As long as you see it as just a payment network, or a financial protocol you will have trouble seeing it's true potential. It is a protocol that enables digital scarcity in a decentralized manner without the need for trust. It allows for hard promises. After a few blocks a transaction is effectively irreversible. So it has to be extremely expensive to 'overwrite history'. I mean overwhelmingly expensive. It's a feature, not a bug.
Will this scale to the entire population. Of course not! Nobody is saying it will not change and evolve. The current implementation is great for a settlement layer while the LN would be used as a payment network.
We have been running out of IPv4 addresses for the last 30+ years, but things still work.
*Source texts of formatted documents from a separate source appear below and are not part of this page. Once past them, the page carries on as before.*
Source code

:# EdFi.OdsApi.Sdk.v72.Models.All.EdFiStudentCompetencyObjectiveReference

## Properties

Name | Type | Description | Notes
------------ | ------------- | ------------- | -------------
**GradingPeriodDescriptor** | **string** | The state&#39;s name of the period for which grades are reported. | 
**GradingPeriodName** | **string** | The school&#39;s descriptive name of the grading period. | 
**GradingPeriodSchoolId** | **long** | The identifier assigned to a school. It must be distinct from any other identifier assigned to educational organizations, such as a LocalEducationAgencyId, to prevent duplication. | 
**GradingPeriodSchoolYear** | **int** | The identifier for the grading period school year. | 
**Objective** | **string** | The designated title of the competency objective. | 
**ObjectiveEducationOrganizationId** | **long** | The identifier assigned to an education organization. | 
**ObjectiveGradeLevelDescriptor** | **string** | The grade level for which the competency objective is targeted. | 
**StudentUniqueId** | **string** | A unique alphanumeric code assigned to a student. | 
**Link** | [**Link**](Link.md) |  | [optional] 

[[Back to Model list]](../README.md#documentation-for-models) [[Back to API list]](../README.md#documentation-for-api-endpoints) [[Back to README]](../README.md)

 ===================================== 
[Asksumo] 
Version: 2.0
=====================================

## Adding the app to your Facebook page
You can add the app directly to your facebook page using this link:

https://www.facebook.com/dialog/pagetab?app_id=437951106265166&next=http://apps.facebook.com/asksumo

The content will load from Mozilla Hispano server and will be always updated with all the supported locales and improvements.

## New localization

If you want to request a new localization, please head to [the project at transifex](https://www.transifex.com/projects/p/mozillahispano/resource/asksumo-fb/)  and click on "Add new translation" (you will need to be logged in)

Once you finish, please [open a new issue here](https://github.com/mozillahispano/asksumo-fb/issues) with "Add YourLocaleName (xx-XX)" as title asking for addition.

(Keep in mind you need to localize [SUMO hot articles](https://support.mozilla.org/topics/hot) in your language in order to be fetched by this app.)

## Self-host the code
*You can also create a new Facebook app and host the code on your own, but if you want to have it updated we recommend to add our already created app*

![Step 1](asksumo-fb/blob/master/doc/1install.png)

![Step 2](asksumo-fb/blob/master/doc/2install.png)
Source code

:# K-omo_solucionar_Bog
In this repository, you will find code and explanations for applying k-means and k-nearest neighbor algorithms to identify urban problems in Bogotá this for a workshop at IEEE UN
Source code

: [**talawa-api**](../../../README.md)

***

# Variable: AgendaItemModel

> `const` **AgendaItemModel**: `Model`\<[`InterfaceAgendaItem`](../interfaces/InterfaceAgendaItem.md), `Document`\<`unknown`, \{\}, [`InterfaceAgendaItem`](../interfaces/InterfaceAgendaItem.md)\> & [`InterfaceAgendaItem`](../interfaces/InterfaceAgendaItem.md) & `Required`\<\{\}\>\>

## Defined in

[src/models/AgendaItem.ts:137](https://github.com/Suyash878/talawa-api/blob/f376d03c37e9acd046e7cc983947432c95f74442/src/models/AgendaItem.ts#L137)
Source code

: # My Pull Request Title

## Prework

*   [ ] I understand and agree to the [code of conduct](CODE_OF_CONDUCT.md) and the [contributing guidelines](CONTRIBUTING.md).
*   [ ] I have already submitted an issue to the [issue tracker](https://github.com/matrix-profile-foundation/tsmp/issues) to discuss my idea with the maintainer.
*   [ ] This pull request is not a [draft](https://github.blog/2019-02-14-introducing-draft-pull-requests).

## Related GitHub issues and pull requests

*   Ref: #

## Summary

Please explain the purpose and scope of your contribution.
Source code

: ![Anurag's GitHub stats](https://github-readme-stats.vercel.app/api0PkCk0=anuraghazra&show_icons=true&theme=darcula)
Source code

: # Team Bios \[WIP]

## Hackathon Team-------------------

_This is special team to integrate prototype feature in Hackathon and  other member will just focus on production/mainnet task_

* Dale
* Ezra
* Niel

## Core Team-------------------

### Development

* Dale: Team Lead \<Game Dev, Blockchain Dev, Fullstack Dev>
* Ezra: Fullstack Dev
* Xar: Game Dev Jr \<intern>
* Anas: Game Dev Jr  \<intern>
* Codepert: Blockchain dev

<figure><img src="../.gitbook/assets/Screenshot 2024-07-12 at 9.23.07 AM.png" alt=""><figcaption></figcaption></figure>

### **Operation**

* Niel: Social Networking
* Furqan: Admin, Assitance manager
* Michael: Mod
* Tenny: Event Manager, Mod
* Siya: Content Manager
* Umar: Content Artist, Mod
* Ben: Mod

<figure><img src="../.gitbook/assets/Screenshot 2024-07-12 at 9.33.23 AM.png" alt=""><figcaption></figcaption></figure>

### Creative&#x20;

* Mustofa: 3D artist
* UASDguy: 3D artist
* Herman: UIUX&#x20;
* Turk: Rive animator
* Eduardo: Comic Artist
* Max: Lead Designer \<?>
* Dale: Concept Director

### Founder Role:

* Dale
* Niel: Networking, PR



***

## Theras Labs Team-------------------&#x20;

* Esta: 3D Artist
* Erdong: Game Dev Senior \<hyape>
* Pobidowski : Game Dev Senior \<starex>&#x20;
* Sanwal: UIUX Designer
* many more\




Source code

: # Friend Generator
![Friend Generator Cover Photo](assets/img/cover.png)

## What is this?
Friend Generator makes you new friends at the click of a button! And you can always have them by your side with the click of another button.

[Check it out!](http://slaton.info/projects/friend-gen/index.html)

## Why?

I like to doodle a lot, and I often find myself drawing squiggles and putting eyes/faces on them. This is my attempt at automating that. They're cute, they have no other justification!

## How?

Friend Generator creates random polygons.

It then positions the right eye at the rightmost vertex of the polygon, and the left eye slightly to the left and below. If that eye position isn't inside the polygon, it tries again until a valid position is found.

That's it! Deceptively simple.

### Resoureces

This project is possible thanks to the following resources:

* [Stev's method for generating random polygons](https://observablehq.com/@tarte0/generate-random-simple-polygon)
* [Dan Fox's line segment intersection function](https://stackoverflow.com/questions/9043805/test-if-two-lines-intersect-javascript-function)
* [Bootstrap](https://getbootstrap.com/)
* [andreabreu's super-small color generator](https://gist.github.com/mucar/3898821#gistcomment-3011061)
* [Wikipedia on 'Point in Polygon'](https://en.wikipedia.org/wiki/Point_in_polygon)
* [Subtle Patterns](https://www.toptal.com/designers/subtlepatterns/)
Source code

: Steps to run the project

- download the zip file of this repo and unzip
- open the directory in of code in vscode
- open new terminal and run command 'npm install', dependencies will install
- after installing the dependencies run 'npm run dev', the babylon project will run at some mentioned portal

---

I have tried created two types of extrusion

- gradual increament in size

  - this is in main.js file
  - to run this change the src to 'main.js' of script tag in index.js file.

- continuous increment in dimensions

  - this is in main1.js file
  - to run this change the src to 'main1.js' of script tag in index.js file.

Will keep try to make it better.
People have been hard at work and incrementally IP was able to handle more and more devices (Address Classes, Classless Inter-Domain Routing, NAT, ...).
You praise the blockchain technology in general

Bitcoin doesn't equal the blockchain technology. I see that the blockchain technology isn't dependent on bitcoin and bitcoin value isn't guaranteed by the blockchain technology.
I think that you are bringing forward first mover advantage with the e-mail comparison. That the e-mail protocols mostly remained the same and this will probably make bitcoin remain dominant also.
I think e-mail can't be compared because of the simple nature of the problem they were solving. You can't exactly re-invent something as simplistic as a wheel. This new field of cryptos or financial protocols are a lot more complex and can improved a lot by re-inventive improvement. We have seen radical development with new generation cryptos in terms of speed, costs and practical usability.
@Jacques_Bittard please post your BTC address.